Les premières phrases

« Ils avaient laissé la petite se baigner nue. Cinq ans. Ils n’y voyaient pas de mal. Le soleil tapait dur, le mercure atteignait les vingt-huit degrés et la plupart des campeurs faisaient la sieste sous les arbres et les auvents. Puis le propriétaire de la place avait surgi, une masse de muscles aux bras tatoués, pour leur dire qu’on ne voulait pas de ça ici, pas de nudité, vous avez pas honte, vous habillez cette enfant immédiatement ou vous décampez.

Ils étaient demeurés interdits, tous deux arrêtés dans leur mouvement, Laurence tenant du bout des doigts le bouchon du tube d’écran solaire qu’elle s’apprêtait à refermer, Max le corps penché vers le magazine déposé à ses pieds, puis Laurence avait senti ses joues rougir pendant que Max se redressait et se mordait la langue pour ne pas engueuler le propriétaire à son tour, elle a cinq ans, bordel, pas vingt-deux! Ils avaient tout de même rappelé la petite, Charlie, viens mettre un maillot. »

Impressions

Cela faisait longtemps que je n’avais pas été aussi angoissée en lisant un roman ! C’est la première fois que je lis un livre d’Andrée A. Michaud et ce ne sera certainement pas la dernière. J’ai été happée dès les premières lignes par cette lecture, oscillant entre thriller et roman noir.

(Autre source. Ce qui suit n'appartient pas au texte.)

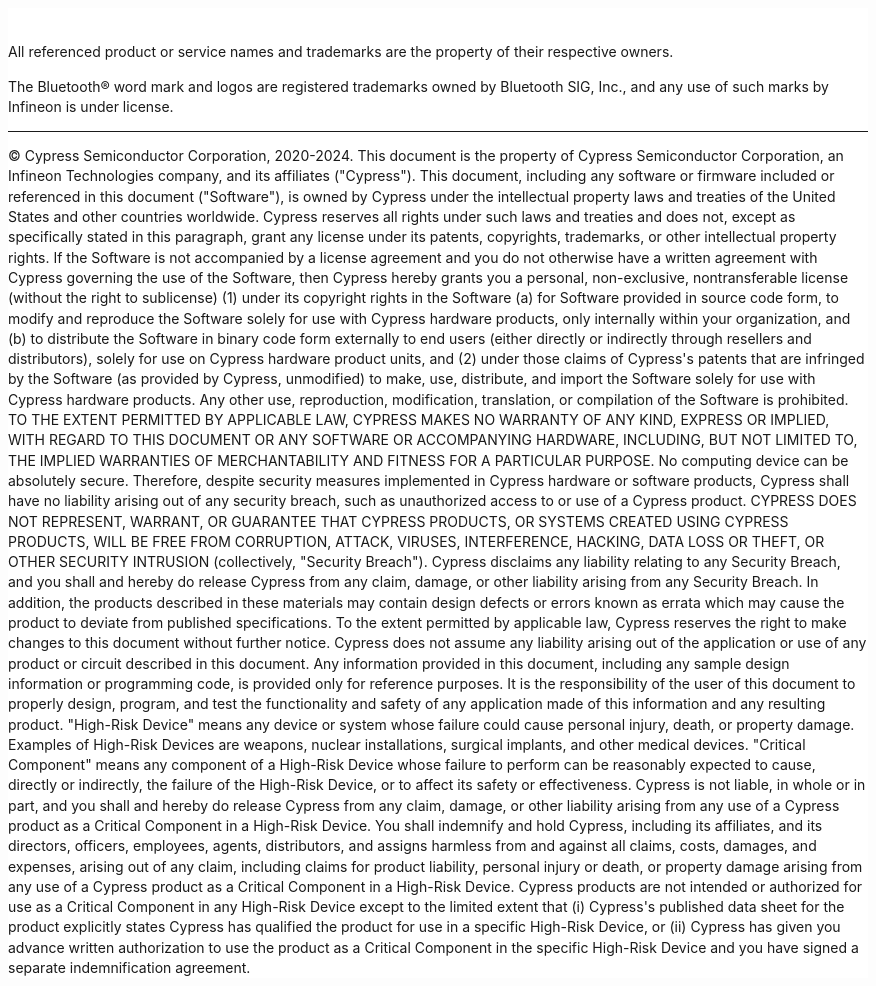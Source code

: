 <br>

All referenced product or service names and trademarks are the property of their respective owners.

The Bluetooth&reg; word mark and logos are registered trademarks owned by Bluetooth SIG, Inc., and any use of such marks by Infineon is under license.

---------------------------------------------------------

© Cypress Semiconductor Corporation, 2020-2024. This document is the property of Cypress Semiconductor Corporation, an Infineon Technologies company, and its affiliates ("Cypress").  This document, including any software or firmware included or referenced in this document ("Software"), is owned by Cypress under the intellectual property laws and treaties of the United States and other countries worldwide.  Cypress reserves all rights under such laws and treaties and does not, except as specifically stated in this paragraph, grant any license under its patents, copyrights, trademarks, or other intellectual property rights.  If the Software is not accompanied by a license agreement and you do not otherwise have a written agreement with Cypress governing the use of the Software, then Cypress hereby grants you a personal, non-exclusive, nontransferable license (without the right to sublicense) (1) under its copyright rights in the Software (a) for Software provided in source code form, to modify and reproduce the Software solely for use with Cypress hardware products, only internally within your organization, and (b) to distribute the Software in binary code form externally to end users (either directly or indirectly through resellers and distributors), solely for use on Cypress hardware product units, and (2) under those claims of Cypress's patents that are infringed by the Software (as provided by Cypress, unmodified) to make, use, distribute, and import the Software solely for use with Cypress hardware products.  Any other use, reproduction, modification, translation, or compilation of the Software is prohibited.
<br>
TO THE EXTENT PERMITTED BY APPLICABLE LAW, CYPRESS MAKES NO WARRANTY OF ANY KIND, EXPRESS OR IMPLIED, WITH REGARD TO THIS DOCUMENT OR ANY SOFTWARE OR ACCOMPANYING HARDWARE, INCLUDING, BUT NOT LIMITED TO, THE IMPLIED WARRANTIES OF MERCHANTABILITY AND FITNESS FOR A PARTICULAR PURPOSE.  No computing device can be absolutely secure.  Therefore, despite security measures implemented in Cypress hardware or software products, Cypress shall have no liability arising out of any security breach, such as unauthorized access to or use of a Cypress product. CYPRESS DOES NOT REPRESENT, WARRANT, OR GUARANTEE THAT CYPRESS PRODUCTS, OR SYSTEMS CREATED USING CYPRESS PRODUCTS, WILL BE FREE FROM CORRUPTION, ATTACK, VIRUSES, INTERFERENCE, HACKING, DATA LOSS OR THEFT, OR OTHER SECURITY INTRUSION (collectively, "Security Breach").  Cypress disclaims any liability relating to any Security Breach, and you shall and hereby do release Cypress from any claim, damage, or other liability arising from any Security Breach.  In addition, the products described in these materials may contain design defects or errors known as errata which may cause the product to deviate from published specifications. To the extent permitted by applicable law, Cypress reserves the right to make changes to this document without further notice. Cypress does not assume any liability arising out of the application or use of any product or circuit described in this document. Any information provided in this document, including any sample design information or programming code, is provided only for reference purposes.  It is the responsibility of the user of this document to properly design, program, and test the functionality and safety of any application made of this information and any resulting product.  "High-Risk Device" means any device or system whose failure could cause personal injury, death, or property damage.  Examples of High-Risk Devices are weapons, nuclear installations, surgical implants, and other medical devices.  "Critical Component" means any component of a High-Risk Device whose failure to perform can be reasonably expected to cause, directly or indirectly, the failure of the High-Risk Device, or to affect its safety or effectiveness.  Cypress is not liable, in whole or in part, and you shall and hereby do release Cypress from any claim, damage, or other liability arising from any use of a Cypress product as a Critical Component in a High-Risk Device. You shall indemnify and hold Cypress, including its affiliates, and its directors, officers, employees, agents, distributors, and assigns harmless from and against all claims, costs, damages, and expenses, arising out of any claim, including claims for product liability, personal injury or death, or property damage arising from any use of a Cypress product as a Critical Component in a High-Risk Device. Cypress products are not intended or authorized for use as a Critical Component in any High-Risk Device except to the limited extent that (i) Cypress's published data sheet for the product explicitly states Cypress has qualified the product for use in a specific High-Risk Device, or (ii) Cypress has given you advance written authorization to use the product as a Critical Component in the specific High-Risk Device and you have signed a separate indemnification agreement.
<br>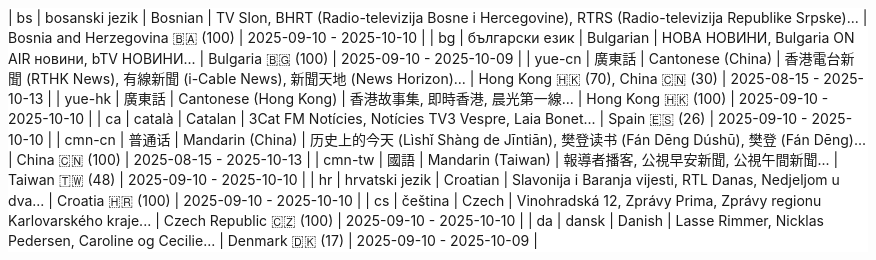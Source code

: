 | bs               | bosanski jezik   | Bosnian               | TV Slon, BHRT (Radio-televizija Bosne i Hercegovine), RTRS (Radio-televizija Republike Srpske)...         | Bosnia and Herzegovina 🇧🇦 (100)                                                                                                                                                                                                                                                                                                                                                | 2025-09-10 - 2025-10-10 |
| bg               | български език   | Bulgarian             | НОВА НОВИНИ, Bulgaria ON AIR новини, bTV НОВИНИ...                                                        | Bulgaria 🇧🇬 (100)                                                                                                                                                                                                                                                                                                                                                              | 2025-09-10 - 2025-10-09 |
| yue-cn           | 廣東話           | Cantonese (China)     | 香港電台新聞 (RTHK News), 有線新聞 (i-Cable News), 新聞天地 (News Horizon)...                             | Hong Kong 🇭🇰 (70), China 🇨🇳 (30)                                                                                                                                                                                                                                                                                                                                               | 2025-08-15 - 2025-10-13 |
| yue-hk           | 廣東話           | Cantonese (Hong Kong) | 香港故事集, 即時香港, 晨光第一線...                                                                       | Hong Kong 🇭🇰 (100)                                                                                                                                                                                                                                                                                                                                                             | 2025-09-10 - 2025-10-10 |
| ca               | català           | Catalan               | 3Cat FM Notícies, Notícies TV3 Vespre, Laia Bonet...                                                      | Spain 🇪🇸 (26)                                                                                                                                                                                                                                                                                                                                                                  | 2025-09-10 - 2025-10-10 |
| cmn-cn           | 普通话           | Mandarin (China)      | 历史上的今天 (Lìshǐ Shàng de Jīntiān), 樊登读书 (Fán Dēng Dúshū), 樊登 (Fán Dēng)...                      | China 🇨🇳 (100)                                                                                                                                                                                                                                                                                                                                                                 | 2025-08-15 - 2025-10-13 |
| cmn-tw           | 國語             | Mandarin (Taiwan)     | 報導者播客, 公視早安新聞, 公視午間新聞...                                                                 | Taiwan 🇹🇼 (48)                                                                                                                                                                                                                                                                                                                                                                 | 2025-09-10 - 2025-10-10 |
| hr               | hrvatski jezik   | Croatian              | Slavonija i Baranja vijesti, RTL Danas, Nedjeljom u dva...                                                | Croatia 🇭🇷 (100)                                                                                                                                                                                                                                                                                                                                                               | 2025-09-10 - 2025-10-10 |
| cs               | čeština          | Czech                 | Vinohradská 12, Zprávy Prima, Zprávy regionu Karlovarského kraje...                                       | Czech Republic 🇨🇿 (100)                                                                                                                                                                                                                                                                                                                                                        | 2025-09-10 - 2025-10-10 |
| da               | dansk            | Danish                | Lasse Rimmer, Nicklas Pedersen, Caroline og Cecilie...                                                    | Denmark 🇩🇰 (17)                                                                                                                                                                                                                                                                                                                                                                | 2025-09-10 - 2025-10-09 |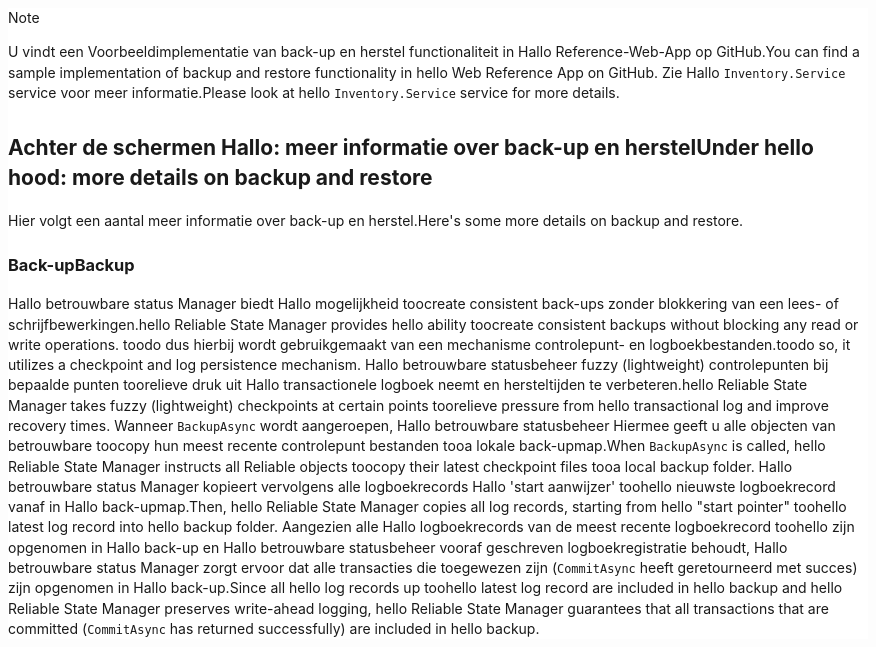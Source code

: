> [!NOTE]
> <span data-ttu-id="004e2-243">U vindt een Voorbeeldimplementatie van back-up en herstel functionaliteit in Hallo Reference-Web-App op GitHub.</span><span class="sxs-lookup"><span data-stu-id="004e2-243">You can find a sample implementation of backup and restore functionality in hello Web Reference App on GitHub.</span></span> <span data-ttu-id="004e2-244">Zie Hallo `Inventory.Service` service voor meer informatie.</span><span class="sxs-lookup"><span data-stu-id="004e2-244">Please look at hello `Inventory.Service` service for more details.</span></span>
> 
> 

## <a name="under-hello-hood-more-details-on-backup-and-restore"></a><span data-ttu-id="004e2-245">Achter de schermen Hallo: meer informatie over back-up en herstel</span><span class="sxs-lookup"><span data-stu-id="004e2-245">Under hello hood: more details on backup and restore</span></span>
<span data-ttu-id="004e2-246">Hier volgt een aantal meer informatie over back-up en herstel.</span><span class="sxs-lookup"><span data-stu-id="004e2-246">Here's some more details on backup and restore.</span></span>

### <a name="backup"></a><span data-ttu-id="004e2-247">Back-up</span><span class="sxs-lookup"><span data-stu-id="004e2-247">Backup</span></span>
<span data-ttu-id="004e2-248">Hallo betrouwbare status Manager biedt Hallo mogelijkheid toocreate consistent back-ups zonder blokkering van een lees- of schrijfbewerkingen.</span><span class="sxs-lookup"><span data-stu-id="004e2-248">hello Reliable State Manager provides hello ability toocreate consistent backups without blocking any read or write operations.</span></span> <span data-ttu-id="004e2-249">toodo dus hierbij wordt gebruikgemaakt van een mechanisme controlepunt- en logboekbestanden.</span><span class="sxs-lookup"><span data-stu-id="004e2-249">toodo so, it utilizes a checkpoint and log persistence mechanism.</span></span>  <span data-ttu-id="004e2-250">Hallo betrouwbare statusbeheer fuzzy (lightweight) controlepunten bij bepaalde punten toorelieve druk uit Hallo transactionele logboek neemt en hersteltijden te verbeteren.</span><span class="sxs-lookup"><span data-stu-id="004e2-250">hello Reliable State Manager takes fuzzy (lightweight) checkpoints at certain points toorelieve pressure from hello transactional log and improve recovery times.</span></span>  <span data-ttu-id="004e2-251">Wanneer `BackupAsync` wordt aangeroepen, Hallo betrouwbare statusbeheer Hiermee geeft u alle objecten van betrouwbare toocopy hun meest recente controlepunt bestanden tooa lokale back-upmap.</span><span class="sxs-lookup"><span data-stu-id="004e2-251">When `BackupAsync` is called, hello Reliable State Manager instructs all Reliable objects toocopy their latest checkpoint files tooa local backup folder.</span></span>  <span data-ttu-id="004e2-252">Hallo betrouwbare status Manager kopieert vervolgens alle logboekrecords Hallo 'start aanwijzer' toohello nieuwste logboekrecord vanaf in Hallo back-upmap.</span><span class="sxs-lookup"><span data-stu-id="004e2-252">Then, hello Reliable State Manager copies all log records, starting from hello "start pointer" toohello latest log record into hello backup folder.</span></span>  <span data-ttu-id="004e2-253">Aangezien alle Hallo logboekrecords van de meest recente logboekrecord toohello zijn opgenomen in Hallo back-up en Hallo betrouwbare statusbeheer vooraf geschreven logboekregistratie behoudt, Hallo betrouwbare status Manager zorgt ervoor dat alle transacties die toegewezen zijn (`CommitAsync` heeft geretourneerd met succes) zijn opgenomen in Hallo back-up.</span><span class="sxs-lookup"><span data-stu-id="004e2-253">Since all hello log records up toohello latest log record are included in hello backup and hello Reliable State Manager preserves write-ahead logging, hello Reliable State Manager guarantees that all transactions that are committed (`CommitAsync` has returned successfully) are included in hello backup.</span></span>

Tout commence dans un camping en bord de lac. Max et Laurence sont enfin en vacances et ils comptent bien en profiter avec leur petite fille de cinq ans, Charlie. Mais voilà qu’un incident a priori anodin va transformer leur été en véritable enfer. Très vite, tout s’enchaîne, jusqu’à une nuit d’orage en forêt où l’horreur les engloutit en plein cauchemar. Chaque décision prise semble être la mauvaise, les amenant en un lieu qu’ils n’auraient jamais dû atteindre, à une scène qu’il n’aurait jamais dû voir. J’ai frémi tout du long aux côtés de ce couple et de leur enfant jusqu’à la fin d’une première partie dont je n’ai pas vu les pages défiler.

Puis commence la deuxième partie et j’ai mis quelques secondes avant de comprendre qu’il ne s’agissait pas d’une autre histoire mais bien de la suite de la première partie, quelques années plus tard. Le rythme et l’ambiance sont radicalement différents : ici, la forêt sombre laisse place à une jolie maison au bord d’un lac, lieu idyllique pour une réunion de famille…

J’ai adoré me sentir transportée d’angoisse du début à la fin de ce roman, totalement stressant, prenant et glaçant. Un très bon roman noir.